Work through the listing below and give again exactly the lines from the one with "# machine_learning" to the one with "(to be updated)", both ends included. All other lines and all pictures stay out.

**PROVIDED INFORMATION:**
----

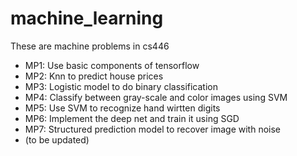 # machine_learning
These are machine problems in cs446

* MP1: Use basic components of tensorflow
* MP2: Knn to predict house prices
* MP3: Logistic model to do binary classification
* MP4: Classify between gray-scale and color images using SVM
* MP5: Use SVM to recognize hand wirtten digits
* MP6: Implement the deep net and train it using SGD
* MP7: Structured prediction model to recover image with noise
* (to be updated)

----

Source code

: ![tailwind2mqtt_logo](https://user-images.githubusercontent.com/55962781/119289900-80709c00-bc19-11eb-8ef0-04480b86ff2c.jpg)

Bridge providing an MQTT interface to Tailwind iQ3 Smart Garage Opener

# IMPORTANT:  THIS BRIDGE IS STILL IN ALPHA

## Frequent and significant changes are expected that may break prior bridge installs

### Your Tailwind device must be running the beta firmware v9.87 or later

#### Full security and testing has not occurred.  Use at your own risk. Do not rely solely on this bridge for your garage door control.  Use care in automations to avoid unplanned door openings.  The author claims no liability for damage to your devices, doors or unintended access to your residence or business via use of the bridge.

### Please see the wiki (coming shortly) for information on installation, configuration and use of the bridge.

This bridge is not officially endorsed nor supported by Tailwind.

----

**RESPONSE:**
 # machine_learning
These are machine problems in cs446

* MP1: Use basic components of tensorflow
* MP2: Knn to predict house prices
* MP3: Logistic model to do binary classification
* MP4: Classify between gray-scale and color images using SVM
* MP5: Use SVM to recognize hand wirtten digits
* MP6: Implement the deep net and train it using SGD
* MP7: Structured prediction model to recover image with noise
* (to be updated)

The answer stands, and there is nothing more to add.